## Problem to work on
Whenever a picture appears, leave it out while repeating all the other data exactly.

## Task material
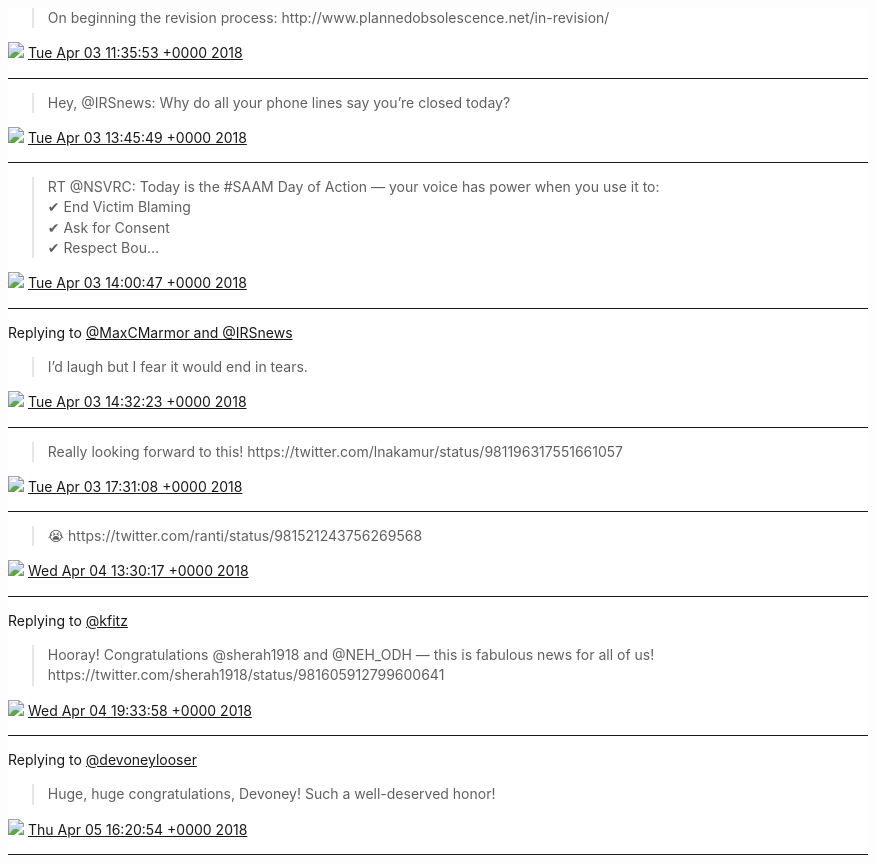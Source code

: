 > On beginning the revision process: http://www\.plannedobsolescence\.net/in\-revision/

<img src="../../media/tweet.ico" width="12" /> [Tue Apr 03 11:35:53 +0000 2018](https://twitter.com/kfitz/status/981133180454490113)

----

> Hey, @IRSnews: Why do all your phone lines say you’re closed today?

<img src="../../media/tweet.ico" width="12" /> [Tue Apr 03 13:45:49 +0000 2018](https://twitter.com/kfitz/status/981165879273578497)

----

> RT @NSVRC: Today is the \#SAAM Day of Action — your voice has power when you use it to:  
> ✔ End Victim Blaming  
> ✔ Ask for Consent  
> ✔ Respect Bou…

<img src="../../media/tweet.ico" width="12" /> [Tue Apr 03 14:00:47 +0000 2018](https://twitter.com/kfitz/status/981169647935344640)

----

Replying to [@MaxCMarmor and @IRSnews](https://twitter.com/MaxCMarmor/status/981170904137895936)

> I’d laugh but I fear it would end in tears\.

<img src="../../media/tweet.ico" width="12" /> [Tue Apr 03 14:32:23 +0000 2018](https://twitter.com/kfitz/status/981177598645501955)

----

> Really looking forward to this\! https://twitter\.com/lnakamur/status/981196317551661057

<img src="../../media/tweet.ico" width="12" /> [Tue Apr 03 17:31:08 +0000 2018](https://twitter.com/kfitz/status/981222583503937536)

----

> 😭 https://twitter\.com/ranti/status/981521243756269568

<img src="../../media/tweet.ico" width="12" /> [Wed Apr 04 13:30:17 +0000 2018](https://twitter.com/kfitz/status/981524358983311360)

----

Replying to [@kfitz](https://twitter.com/SheilaABrennan/status/981605912799600641)

> Hooray\! Congratulations @sherah1918 and @NEH\_ODH — this is fabulous news for all of us\! https://twitter\.com/sherah1918/status/981605912799600641

<img src="../../media/tweet.ico" width="12" /> [Wed Apr 04 19:33:58 +0000 2018](https://twitter.com/kfitz/status/981615882794426369)

----

Replying to [@devoneylooser](https://twitter.com/devoneylooser/status/981897158843498496)

> Huge, huge congratulations, Devoney\! Such a well\-deserved honor\!

<img src="../../media/tweet.ico" width="12" /> [Thu Apr 05 16:20:54 +0000 2018](https://twitter.com/kfitz/status/981929684261842945)

----
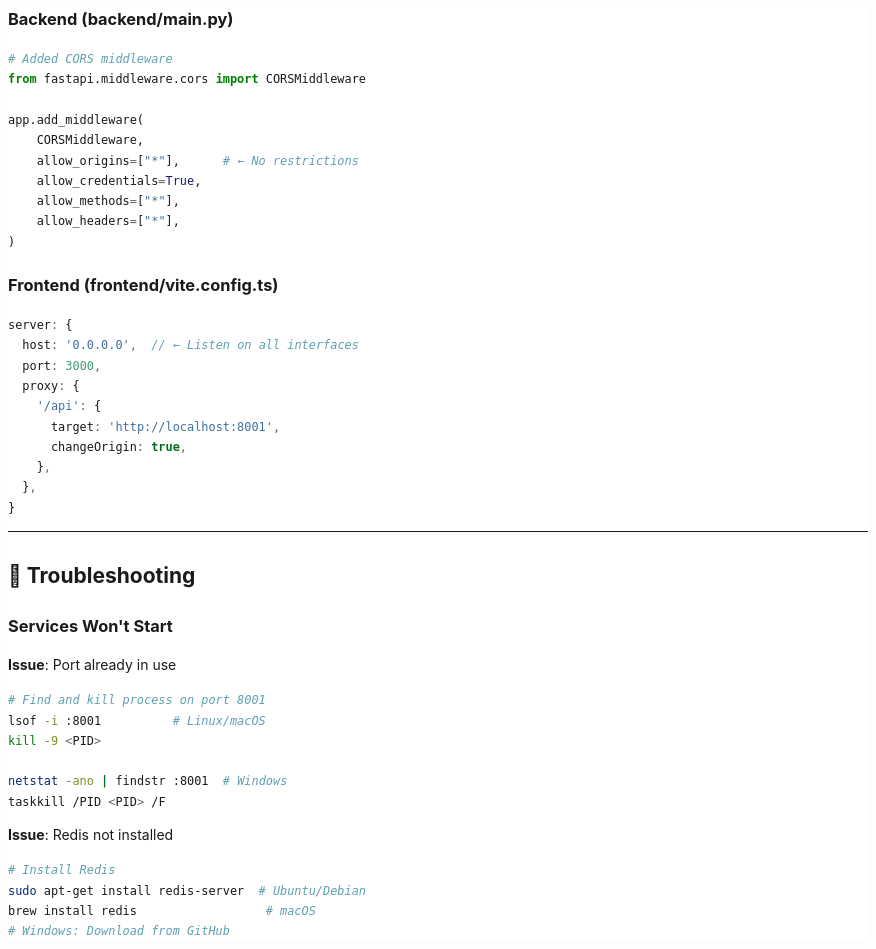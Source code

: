 ### Backend (backend/main.py)
```python
# Added CORS middleware
from fastapi.middleware.cors import CORSMiddleware

app.add_middleware(
    CORSMiddleware,
    allow_origins=["*"],      # ← No restrictions
    allow_credentials=True,
    allow_methods=["*"],
    allow_headers=["*"],
)
```

### Frontend (frontend/vite.config.ts)
```typescript
server: {
  host: '0.0.0.0',  // ← Listen on all interfaces
  port: 3000,
  proxy: {
    '/api': {
      target: 'http://localhost:8001',
      changeOrigin: true,
    },
  },
}
```

---

## 🐛 Troubleshooting

### Services Won't Start

**Issue**: Port already in use
```bash
# Find and kill process on port 8001
lsof -i :8001          # Linux/macOS
kill -9 <PID>

netstat -ano | findstr :8001  # Windows
taskkill /PID <PID> /F
```

**Issue**: Redis not installed
```bash
# Install Redis
sudo apt-get install redis-server  # Ubuntu/Debian
brew install redis                  # macOS
# Windows: Download from GitHub
```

## Written response
Source code

: > On beginning the revision process: http://www\.plannedobsolescence\.net/in\-revision/

<img src="../../media/tweet.ico" width="12" /> [Tue Apr 03 11:35:53 +0000 2018](https://twitter.com/kfitz/status/981133180454490113)

----

> Hey, @IRSnews: Why do all your phone lines say you’re closed today?

<img src="../../media/tweet.ico" width="12" /> [Tue Apr 03 13:45:49 +0000 2018](https://twitter.com/kfitz/status/981165879273578497)

----

> RT @NSVRC: Today is the \#SAAM Day of Action — your voice has power when you use it to:  
> ✔ End Victim Blaming  
> ✔ Ask for Consent  
> ✔ Respect Bou…

<img src="../../media/tweet.ico" width="12" /> [Tue Apr 03 14:00:47 +0000 2018](https://twitter.com/kfitz/status/981169647935344640)

----

Replying to [@MaxCMarmor and @IRSnews](https://twitter.com/MaxCMarmor/status/981170904137895936)

> I’d laugh but I fear it would end in tears\.

<img src="../../media/tweet.ico" width="12" /> [Tue Apr 03 14:32:23 +0000 2018](https://twitter.com/kfitz/status/981177598645501955)

----

> Really looking forward to this\! https://twitter\.com/lnakamur/status/981196317551661057

<img src="../../media/tweet.ico" width="12" /> [Tue Apr 03 17:31:08 +0000 2018](https://twitter.com/kfitz/status/981222583503937536)

----

> 😭 https://twitter\.com/ranti/status/981521243756269568

<img src="../../media/tweet.ico" width="12" /> [Wed Apr 04 13:30:17 +0000 2018](https://twitter.com/kfitz/status/981524358983311360)

----

Replying to [@kfitz](https://twitter.com/SheilaABrennan/status/981605912799600641)

> Hooray\! Congratulations @sherah1918 and @NEH\_ODH — this is fabulous news for all of us\! https://twitter\.com/sherah1918/status/981605912799600641

<img src="../../media/tweet.ico" width="12" /> [Wed Apr 04 19:33:58 +0000 2018](https://twitter.com/kfitz/status/981615882794426369)

----

Replying to [@devoneylooser](https://twitter.com/devoneylooser/status/981897158843498496)

> Huge, huge congratulations, Devoney\! Such a well\-deserved honor\!

<img src="../../media/tweet.ico" width="12" /> [Thu Apr 05 16:20:54 +0000 2018](https://twitter.com/kfitz/status/981929684261842945)

----
Source code

: ### Backend (backend/main.py)
```python
# Added CORS middleware
from fastapi.middleware.cors import CORSMiddleware

app.add_middleware(
    CORSMiddleware,
    allow_origins=["*"],      # ← No restrictions
    allow_credentials=True,
    allow_methods=["*"],
    allow_headers=["*"],
)
```

### Frontend (frontend/vite.config.ts)
```typescript
server: {
  host: '0.0.0.0',  // ← Listen on all interfaces
  port: 3000,
  proxy: {
    '/api': {
      target: 'http://localhost:8001',
      changeOrigin: true,
    },
  },
}
```

---

## 🐛 Troubleshooting

### Services Won't Start

**Issue**: Port already in use
```bash
# Find and kill process on port 8001
lsof -i :8001          # Linux/macOS
kill -9 <PID>

netstat -ano | findstr :8001  # Windows
taskkill /PID <PID> /F
```

**Issue**: Redis not installed
```bash
# Install Redis
sudo apt-get install redis-server  # Ubuntu/Debian
brew install redis                  # macOS
# Windows: Download from GitHub
```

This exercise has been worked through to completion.